**Exercise instructions**
If a line of the listing contains the string "following", return that line.

*** Opening Records shown ***

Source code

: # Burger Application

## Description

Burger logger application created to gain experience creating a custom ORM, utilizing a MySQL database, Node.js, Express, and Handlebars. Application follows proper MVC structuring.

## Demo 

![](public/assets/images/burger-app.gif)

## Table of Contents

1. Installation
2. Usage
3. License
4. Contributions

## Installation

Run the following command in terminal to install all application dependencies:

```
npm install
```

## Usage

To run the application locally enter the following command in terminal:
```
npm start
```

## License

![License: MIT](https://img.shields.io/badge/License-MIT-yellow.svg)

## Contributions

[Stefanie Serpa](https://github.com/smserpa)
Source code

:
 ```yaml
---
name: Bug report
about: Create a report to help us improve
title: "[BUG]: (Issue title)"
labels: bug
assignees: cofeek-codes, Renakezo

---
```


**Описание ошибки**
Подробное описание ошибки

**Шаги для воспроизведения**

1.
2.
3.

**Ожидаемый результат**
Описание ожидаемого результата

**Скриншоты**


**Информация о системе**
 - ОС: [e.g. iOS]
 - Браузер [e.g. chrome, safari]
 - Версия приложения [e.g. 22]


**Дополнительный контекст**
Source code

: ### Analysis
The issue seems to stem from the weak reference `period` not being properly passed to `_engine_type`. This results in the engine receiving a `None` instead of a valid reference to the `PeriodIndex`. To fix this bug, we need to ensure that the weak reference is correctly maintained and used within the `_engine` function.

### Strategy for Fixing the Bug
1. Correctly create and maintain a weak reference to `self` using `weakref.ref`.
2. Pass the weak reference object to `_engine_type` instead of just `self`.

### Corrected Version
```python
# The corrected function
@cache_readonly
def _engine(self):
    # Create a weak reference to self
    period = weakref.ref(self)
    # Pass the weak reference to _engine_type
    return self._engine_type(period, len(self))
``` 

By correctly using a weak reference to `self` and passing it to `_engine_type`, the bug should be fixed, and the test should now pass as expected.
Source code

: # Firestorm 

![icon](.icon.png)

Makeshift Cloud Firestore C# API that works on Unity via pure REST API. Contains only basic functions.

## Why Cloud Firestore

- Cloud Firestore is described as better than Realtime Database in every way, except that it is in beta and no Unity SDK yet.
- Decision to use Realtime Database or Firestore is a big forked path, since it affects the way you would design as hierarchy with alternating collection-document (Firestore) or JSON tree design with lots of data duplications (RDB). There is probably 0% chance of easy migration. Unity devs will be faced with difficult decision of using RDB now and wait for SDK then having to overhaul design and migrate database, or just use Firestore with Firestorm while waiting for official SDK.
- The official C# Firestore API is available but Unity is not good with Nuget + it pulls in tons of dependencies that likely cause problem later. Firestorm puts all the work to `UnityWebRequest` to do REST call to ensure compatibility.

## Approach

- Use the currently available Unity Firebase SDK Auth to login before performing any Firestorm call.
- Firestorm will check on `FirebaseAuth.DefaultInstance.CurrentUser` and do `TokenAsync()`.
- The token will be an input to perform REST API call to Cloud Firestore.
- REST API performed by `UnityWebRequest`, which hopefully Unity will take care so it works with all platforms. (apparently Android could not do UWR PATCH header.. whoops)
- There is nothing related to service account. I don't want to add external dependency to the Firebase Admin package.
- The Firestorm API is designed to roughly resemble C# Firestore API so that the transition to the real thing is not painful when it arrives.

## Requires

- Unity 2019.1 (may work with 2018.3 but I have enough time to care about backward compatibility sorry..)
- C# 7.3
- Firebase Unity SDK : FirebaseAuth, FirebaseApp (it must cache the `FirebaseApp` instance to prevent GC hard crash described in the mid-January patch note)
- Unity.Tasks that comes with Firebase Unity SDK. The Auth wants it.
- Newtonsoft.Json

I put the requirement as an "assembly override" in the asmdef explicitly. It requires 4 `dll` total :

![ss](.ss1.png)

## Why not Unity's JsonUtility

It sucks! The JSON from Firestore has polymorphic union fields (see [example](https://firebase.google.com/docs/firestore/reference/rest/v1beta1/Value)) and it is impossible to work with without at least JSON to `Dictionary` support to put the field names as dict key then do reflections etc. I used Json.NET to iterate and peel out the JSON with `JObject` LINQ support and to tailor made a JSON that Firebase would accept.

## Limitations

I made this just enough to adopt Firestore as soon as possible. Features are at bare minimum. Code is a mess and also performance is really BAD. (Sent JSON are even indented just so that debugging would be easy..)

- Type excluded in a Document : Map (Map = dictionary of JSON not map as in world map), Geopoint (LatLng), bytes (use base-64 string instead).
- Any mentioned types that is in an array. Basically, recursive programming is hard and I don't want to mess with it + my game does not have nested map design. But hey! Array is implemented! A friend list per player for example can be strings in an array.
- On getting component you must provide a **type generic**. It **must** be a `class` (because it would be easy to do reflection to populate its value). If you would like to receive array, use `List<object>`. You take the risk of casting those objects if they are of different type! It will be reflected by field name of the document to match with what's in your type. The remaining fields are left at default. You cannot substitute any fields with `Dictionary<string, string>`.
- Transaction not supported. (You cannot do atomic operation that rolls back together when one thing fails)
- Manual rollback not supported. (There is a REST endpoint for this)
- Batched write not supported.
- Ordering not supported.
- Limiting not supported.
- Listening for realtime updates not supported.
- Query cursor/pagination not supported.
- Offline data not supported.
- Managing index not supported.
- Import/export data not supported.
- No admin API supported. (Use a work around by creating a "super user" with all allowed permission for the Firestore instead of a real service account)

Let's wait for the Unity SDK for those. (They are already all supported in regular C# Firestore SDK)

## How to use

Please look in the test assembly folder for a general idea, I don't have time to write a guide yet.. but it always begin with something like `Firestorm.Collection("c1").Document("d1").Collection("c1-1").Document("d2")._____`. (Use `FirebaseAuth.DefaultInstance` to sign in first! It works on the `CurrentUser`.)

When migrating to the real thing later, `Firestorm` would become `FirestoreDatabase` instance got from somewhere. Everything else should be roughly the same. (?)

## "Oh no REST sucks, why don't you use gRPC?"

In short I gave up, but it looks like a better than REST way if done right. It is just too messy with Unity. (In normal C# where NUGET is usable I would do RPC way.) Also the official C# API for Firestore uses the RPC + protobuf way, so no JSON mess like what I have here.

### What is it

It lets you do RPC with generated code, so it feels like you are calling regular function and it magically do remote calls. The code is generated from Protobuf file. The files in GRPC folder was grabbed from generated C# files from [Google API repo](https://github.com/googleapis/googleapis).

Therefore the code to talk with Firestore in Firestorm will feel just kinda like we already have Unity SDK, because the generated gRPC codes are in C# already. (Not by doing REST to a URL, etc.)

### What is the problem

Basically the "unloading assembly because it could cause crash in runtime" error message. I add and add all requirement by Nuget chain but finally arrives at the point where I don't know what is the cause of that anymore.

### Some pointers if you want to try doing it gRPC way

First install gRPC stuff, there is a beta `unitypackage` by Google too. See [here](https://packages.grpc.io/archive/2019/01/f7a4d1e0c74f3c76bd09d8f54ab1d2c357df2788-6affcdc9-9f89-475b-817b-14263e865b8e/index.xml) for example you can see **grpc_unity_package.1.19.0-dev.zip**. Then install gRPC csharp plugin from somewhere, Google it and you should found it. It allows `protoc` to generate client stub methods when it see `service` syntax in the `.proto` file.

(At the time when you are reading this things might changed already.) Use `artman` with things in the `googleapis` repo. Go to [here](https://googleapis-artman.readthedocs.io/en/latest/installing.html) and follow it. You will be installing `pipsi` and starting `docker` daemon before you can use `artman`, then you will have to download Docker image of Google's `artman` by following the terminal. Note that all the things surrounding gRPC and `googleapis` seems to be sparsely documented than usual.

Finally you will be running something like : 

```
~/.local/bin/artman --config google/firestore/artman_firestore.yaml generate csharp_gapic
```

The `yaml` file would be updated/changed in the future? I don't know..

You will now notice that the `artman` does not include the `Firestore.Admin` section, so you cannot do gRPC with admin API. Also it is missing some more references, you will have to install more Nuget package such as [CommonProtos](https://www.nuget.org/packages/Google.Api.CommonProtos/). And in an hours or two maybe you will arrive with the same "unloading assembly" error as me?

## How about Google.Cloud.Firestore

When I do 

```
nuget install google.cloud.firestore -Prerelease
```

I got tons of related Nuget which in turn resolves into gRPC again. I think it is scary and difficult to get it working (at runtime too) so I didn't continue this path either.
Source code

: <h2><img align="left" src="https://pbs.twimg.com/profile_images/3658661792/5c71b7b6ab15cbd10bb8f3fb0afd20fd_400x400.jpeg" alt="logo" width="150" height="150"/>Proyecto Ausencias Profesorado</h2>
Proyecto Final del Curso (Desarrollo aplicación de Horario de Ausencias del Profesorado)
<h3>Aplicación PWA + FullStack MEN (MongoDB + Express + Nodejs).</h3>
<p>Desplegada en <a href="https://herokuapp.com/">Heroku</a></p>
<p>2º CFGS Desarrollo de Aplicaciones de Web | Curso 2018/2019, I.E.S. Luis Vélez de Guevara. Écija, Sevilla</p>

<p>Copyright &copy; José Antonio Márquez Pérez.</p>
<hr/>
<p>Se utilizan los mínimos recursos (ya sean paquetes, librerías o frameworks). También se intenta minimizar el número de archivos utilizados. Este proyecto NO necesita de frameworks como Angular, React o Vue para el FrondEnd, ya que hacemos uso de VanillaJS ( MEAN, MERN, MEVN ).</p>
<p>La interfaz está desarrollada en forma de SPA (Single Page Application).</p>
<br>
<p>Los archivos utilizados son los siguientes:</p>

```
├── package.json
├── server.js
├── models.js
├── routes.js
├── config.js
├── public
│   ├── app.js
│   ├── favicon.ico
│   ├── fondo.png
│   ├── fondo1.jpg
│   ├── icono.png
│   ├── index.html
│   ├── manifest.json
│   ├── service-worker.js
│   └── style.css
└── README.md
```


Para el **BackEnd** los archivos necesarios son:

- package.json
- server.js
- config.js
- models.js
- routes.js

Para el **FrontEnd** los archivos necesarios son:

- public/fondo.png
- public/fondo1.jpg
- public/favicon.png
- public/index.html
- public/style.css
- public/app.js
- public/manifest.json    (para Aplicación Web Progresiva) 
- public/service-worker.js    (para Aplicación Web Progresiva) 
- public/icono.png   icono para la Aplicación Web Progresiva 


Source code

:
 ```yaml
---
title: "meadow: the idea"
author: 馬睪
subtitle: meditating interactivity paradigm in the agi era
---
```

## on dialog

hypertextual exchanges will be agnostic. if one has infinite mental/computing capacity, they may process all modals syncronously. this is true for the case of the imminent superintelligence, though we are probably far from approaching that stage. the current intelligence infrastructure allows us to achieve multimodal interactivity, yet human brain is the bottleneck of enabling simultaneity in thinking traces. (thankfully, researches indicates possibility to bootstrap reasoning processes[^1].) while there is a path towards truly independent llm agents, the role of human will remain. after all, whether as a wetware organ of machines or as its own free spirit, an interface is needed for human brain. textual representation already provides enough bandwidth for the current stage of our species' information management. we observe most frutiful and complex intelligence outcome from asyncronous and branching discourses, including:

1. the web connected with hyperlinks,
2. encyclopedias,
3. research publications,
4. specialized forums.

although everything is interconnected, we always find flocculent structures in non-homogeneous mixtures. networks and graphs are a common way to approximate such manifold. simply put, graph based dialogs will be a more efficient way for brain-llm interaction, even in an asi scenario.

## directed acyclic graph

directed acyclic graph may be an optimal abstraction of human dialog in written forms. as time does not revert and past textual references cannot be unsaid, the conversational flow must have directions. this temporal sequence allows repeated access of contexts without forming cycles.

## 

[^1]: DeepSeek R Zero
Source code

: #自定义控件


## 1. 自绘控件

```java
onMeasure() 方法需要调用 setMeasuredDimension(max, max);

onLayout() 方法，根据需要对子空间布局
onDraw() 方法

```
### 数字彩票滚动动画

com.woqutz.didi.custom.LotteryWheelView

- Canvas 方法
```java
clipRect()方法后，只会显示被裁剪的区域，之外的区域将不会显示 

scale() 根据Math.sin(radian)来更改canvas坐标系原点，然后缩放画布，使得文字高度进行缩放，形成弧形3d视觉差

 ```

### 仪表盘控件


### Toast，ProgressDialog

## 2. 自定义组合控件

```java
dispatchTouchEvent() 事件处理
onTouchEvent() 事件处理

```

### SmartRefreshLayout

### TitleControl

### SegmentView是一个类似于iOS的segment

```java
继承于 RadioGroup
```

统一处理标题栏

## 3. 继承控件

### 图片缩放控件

*** Closing Records shown ***

**Task output**
Run the following command in terminal to install all application dependencies:
To run the application locally enter the following command in terminal:
(At the time when you are reading this things might changed already.) Use `artman` with things in the `googleapis` repo. Go to [here](https://googleapis-artman.readthedocs.io/en/latest/installing.html) and follow it. You will be installing `pipsi` and starting `docker` daemon before you can use `artman`, then you will have to download Docker image of Google's `artman` by following the terminal. Note that all the things surrounding gRPC and `googleapis` seems to be sparsely documented than usual.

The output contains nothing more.